[Required work] Take from the listing each line that has the string "system".

[Data supplied]
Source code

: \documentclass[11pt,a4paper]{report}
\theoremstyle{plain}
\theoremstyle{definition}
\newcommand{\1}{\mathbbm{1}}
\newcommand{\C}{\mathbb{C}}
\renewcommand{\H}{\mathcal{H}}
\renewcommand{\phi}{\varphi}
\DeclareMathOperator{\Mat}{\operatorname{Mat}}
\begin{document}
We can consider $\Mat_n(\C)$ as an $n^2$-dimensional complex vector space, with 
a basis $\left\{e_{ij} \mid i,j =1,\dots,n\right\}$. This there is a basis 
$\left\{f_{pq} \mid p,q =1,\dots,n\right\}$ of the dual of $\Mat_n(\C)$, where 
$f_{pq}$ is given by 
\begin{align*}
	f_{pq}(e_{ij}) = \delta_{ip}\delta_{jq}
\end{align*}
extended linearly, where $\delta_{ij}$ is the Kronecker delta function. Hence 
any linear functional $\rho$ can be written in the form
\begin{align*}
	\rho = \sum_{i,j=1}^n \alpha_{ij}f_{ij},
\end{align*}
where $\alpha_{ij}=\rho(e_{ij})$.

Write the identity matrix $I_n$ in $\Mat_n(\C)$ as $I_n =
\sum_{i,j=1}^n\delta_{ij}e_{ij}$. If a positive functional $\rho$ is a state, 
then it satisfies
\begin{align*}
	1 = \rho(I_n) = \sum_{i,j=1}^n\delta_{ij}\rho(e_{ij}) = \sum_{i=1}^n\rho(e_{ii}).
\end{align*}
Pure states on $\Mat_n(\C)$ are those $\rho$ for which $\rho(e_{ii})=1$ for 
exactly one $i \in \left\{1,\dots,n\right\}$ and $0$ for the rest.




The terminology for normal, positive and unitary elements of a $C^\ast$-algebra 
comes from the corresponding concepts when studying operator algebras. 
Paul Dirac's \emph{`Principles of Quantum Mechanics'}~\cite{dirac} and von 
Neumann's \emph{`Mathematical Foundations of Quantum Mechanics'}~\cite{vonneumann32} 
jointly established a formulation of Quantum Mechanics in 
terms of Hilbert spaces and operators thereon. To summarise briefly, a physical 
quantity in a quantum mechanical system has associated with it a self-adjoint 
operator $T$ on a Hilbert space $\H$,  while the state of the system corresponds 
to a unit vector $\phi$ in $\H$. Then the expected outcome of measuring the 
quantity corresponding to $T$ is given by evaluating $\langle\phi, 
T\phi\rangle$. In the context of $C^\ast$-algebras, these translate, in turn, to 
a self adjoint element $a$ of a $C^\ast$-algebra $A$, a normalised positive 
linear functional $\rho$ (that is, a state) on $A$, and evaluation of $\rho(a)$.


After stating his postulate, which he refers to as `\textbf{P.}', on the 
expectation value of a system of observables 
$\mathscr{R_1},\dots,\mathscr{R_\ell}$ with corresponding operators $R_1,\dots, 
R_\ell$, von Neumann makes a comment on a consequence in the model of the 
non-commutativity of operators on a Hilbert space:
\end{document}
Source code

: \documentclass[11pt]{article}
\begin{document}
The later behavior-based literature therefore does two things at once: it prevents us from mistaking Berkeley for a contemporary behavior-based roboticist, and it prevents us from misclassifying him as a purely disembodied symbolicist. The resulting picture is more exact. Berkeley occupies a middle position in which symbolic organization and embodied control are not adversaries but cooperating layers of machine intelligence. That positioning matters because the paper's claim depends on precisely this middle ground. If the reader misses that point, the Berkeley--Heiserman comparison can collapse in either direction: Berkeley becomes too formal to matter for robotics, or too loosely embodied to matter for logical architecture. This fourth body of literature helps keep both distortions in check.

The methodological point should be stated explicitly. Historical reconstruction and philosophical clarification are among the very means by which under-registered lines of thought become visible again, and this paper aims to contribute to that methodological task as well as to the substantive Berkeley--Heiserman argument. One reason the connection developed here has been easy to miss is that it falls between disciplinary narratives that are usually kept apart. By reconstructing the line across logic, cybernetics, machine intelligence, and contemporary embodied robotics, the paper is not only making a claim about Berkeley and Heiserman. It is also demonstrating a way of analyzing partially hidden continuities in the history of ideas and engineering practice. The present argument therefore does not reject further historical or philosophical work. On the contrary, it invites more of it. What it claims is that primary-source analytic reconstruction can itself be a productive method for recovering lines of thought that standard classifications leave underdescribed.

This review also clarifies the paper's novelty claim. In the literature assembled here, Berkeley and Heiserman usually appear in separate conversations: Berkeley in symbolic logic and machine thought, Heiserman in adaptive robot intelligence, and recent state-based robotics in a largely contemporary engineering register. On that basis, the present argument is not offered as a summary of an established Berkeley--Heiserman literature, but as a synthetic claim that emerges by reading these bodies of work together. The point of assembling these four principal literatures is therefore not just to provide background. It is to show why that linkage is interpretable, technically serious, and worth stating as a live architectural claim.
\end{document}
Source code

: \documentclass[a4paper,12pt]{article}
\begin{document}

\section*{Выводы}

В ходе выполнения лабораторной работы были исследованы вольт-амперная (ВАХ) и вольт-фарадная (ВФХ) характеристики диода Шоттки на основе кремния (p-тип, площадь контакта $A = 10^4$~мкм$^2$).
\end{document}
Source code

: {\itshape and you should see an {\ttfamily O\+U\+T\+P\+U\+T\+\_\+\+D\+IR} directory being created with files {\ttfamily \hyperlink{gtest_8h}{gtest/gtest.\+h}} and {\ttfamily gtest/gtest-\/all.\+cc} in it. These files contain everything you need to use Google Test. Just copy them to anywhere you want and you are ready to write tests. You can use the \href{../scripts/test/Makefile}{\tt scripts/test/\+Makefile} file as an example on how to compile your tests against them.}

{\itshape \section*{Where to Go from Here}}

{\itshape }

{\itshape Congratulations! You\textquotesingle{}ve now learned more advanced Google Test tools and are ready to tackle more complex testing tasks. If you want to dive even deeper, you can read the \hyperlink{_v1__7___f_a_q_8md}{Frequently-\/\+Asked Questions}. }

[Response area]
quantity in a quantum mechanical system has associated with it a self-adjoint 
operator $T$ on a Hilbert space $\H$,  while the state of the system corresponds 
expectation value of a system of observables 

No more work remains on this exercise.